First let us be clear. Any heatsink or even a heatspreader is better than no heat-sink/spreader. If you are running a NVMe (PCIe 4.0) SSD without a heatsink or heat spreader you should invest the few dollars in upgrading your device. Your NVMe will run cooler, look cooler, and may even become more consistent in the long-term performance it offers. There are however ‘good’, ‘great’, and… less than optimal options out there. The tricky part is poor/good/great definitions do vary depending on what your system is.
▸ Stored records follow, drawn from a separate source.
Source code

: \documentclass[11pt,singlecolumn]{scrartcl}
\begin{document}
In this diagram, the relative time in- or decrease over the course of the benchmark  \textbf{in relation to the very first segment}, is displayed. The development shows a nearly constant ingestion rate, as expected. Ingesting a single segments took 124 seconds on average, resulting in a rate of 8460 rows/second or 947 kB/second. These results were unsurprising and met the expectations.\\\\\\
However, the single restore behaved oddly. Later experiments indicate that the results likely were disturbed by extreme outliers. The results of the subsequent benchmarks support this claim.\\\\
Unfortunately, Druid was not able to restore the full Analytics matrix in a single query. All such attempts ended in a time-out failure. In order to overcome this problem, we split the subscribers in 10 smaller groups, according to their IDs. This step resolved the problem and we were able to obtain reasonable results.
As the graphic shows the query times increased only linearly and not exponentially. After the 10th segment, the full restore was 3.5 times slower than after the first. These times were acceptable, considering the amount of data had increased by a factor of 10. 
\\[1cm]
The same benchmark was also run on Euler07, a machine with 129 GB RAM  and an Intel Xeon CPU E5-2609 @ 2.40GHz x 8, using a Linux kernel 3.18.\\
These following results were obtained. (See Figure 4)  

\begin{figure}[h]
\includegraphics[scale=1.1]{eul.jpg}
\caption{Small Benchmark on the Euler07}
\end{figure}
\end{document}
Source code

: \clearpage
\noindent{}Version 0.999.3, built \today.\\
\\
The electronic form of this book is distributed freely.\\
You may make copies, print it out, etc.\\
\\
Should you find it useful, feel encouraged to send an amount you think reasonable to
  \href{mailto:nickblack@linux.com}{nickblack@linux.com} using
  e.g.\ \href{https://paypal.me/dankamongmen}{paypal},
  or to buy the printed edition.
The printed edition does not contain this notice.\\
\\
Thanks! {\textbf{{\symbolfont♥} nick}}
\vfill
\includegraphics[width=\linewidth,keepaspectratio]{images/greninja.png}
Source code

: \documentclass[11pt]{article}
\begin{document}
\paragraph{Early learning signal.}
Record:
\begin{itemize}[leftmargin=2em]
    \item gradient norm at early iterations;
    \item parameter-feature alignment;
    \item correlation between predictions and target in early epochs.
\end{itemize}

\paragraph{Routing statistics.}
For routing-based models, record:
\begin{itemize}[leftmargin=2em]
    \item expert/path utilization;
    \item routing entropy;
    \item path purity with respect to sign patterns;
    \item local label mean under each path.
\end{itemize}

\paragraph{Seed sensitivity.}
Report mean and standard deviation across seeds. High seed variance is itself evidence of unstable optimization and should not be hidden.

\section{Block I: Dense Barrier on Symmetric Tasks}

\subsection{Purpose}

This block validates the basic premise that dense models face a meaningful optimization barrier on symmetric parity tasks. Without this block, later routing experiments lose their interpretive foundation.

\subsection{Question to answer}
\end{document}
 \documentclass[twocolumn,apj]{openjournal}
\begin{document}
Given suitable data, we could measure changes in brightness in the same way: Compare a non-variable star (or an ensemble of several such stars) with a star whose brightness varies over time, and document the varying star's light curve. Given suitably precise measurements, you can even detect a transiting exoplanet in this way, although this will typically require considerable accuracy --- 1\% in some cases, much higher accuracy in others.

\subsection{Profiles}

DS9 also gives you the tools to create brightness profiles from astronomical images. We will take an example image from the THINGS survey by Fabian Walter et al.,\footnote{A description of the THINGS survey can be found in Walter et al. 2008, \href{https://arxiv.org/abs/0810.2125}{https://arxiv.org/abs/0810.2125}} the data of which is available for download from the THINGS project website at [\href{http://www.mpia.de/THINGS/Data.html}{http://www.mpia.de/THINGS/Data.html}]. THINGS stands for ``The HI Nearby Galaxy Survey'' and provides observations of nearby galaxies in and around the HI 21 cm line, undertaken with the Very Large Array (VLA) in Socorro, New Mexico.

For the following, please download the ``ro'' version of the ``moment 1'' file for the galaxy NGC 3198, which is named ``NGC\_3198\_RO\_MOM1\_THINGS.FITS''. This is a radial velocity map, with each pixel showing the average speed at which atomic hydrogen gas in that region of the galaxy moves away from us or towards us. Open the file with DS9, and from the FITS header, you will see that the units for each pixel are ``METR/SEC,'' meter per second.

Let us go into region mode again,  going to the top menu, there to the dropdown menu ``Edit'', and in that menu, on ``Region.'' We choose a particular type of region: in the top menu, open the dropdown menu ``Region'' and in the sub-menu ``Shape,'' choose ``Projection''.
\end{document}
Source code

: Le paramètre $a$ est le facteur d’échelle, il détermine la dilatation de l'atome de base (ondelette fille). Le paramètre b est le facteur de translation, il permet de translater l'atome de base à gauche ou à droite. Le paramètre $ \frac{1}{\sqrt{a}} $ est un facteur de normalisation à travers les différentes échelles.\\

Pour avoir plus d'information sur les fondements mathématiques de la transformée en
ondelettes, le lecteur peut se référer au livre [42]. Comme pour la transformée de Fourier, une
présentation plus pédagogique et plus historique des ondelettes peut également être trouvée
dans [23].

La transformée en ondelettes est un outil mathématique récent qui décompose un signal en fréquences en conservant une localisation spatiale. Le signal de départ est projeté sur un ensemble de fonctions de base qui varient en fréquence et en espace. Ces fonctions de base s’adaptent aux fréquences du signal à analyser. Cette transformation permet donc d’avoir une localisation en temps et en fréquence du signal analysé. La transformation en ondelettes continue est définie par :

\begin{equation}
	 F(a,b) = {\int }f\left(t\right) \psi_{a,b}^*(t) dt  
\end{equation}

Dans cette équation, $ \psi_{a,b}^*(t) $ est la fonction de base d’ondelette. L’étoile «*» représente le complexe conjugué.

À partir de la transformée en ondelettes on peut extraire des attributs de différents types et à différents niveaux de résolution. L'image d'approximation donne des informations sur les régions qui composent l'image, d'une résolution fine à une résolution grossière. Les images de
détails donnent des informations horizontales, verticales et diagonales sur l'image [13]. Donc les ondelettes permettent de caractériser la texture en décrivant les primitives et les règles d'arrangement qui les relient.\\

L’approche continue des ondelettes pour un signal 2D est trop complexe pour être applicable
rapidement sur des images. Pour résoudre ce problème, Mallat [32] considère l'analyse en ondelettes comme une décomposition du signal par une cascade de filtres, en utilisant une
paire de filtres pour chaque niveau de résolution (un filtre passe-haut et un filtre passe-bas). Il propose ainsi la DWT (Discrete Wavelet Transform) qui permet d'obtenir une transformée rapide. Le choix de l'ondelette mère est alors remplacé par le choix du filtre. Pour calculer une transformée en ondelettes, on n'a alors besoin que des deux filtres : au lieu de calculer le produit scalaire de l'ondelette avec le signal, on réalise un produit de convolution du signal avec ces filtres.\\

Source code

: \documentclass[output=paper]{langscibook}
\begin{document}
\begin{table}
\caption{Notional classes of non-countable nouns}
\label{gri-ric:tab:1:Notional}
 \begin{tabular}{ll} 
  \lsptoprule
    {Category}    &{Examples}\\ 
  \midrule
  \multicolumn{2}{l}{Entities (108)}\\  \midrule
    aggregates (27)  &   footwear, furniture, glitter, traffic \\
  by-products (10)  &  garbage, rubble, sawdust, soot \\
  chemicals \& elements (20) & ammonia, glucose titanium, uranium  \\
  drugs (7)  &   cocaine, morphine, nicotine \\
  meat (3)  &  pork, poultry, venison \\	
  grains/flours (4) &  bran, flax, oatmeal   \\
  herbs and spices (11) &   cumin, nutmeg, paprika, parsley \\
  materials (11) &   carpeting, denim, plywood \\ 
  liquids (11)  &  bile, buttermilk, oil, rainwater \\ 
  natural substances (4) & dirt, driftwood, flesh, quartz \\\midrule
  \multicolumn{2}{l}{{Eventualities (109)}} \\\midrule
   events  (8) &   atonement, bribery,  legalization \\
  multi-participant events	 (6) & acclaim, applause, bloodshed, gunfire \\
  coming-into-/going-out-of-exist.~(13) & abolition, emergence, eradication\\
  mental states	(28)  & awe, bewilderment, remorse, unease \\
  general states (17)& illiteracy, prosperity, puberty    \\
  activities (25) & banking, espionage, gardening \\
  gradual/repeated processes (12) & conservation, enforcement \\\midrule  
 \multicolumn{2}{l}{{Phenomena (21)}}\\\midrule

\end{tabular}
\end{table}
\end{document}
For example, in a perfect world every motherboard would come with actively cooled M.2 ports and thus all M.2 heatsink options would be a waste of your money. Conversely, in a perfect world no system would come with z-height restrictions on the M.2 port… as the design team would have done their job and not made any compromises.
We do not live in a perfect world. Many, arguably most, M.2 ports on motherboards are an afterthought. Sure, they may extend a Southbridge heatsink to do double duty as a M.2 heatsink; but most M.2 ports are placed wherever the design team can find room for them. Console designers vary from lead paint chip eaters (Nintendo and using CFexpress form-factor instead of cheaper/faster/better M.2) to ‘why would we waste 80mm of space for a M.2 port?!’ (Microsoft) to ‘lets make it the best we can with the room we have’ (Sony).
All of them have one thing in common: z-height restrictions. Technically the tallest M.2 specification allows for 1.5mm per side of the PCB (aka M.2 “-S3” and “-D3”). In reality, there are M.2 port guidelines that allow heatsinks/spreaders to actually be used. Some are rather short, some are taller. Generally speaking, a total z-height of about 11.25mm for the M.2 device is what most manufacturers use these days… in most devices. This “guidelines” include the PCB (max of .8mm), heat pads (.1 to .5mm… to 1mm), labels covering the M.2 card (~.1mm), the ‘bottom half’ heatsink and components on the PCB (total of up to 2.45mm) and everything else including ‘manufacturing tolerances’. Put another way, ‘best practices’ guidelines try and keep things at or below 8mm above the top of the M.2 port. At the most. Others only allow for ~5mm. It varies greatly.
As an aside, terms like ‘best practices’ and ‘guidelines’ give Enterprise architects the hives… and why M.2 is going to be superseded by the E1.S/L form-factor in the near future. The E1.x standard is just that. A standard. A standard which clearly states 15mm max z-height specification (as well as the use of TIM not heat pads… plus a whole host of other things that remove any doubt and brings standardization to the market).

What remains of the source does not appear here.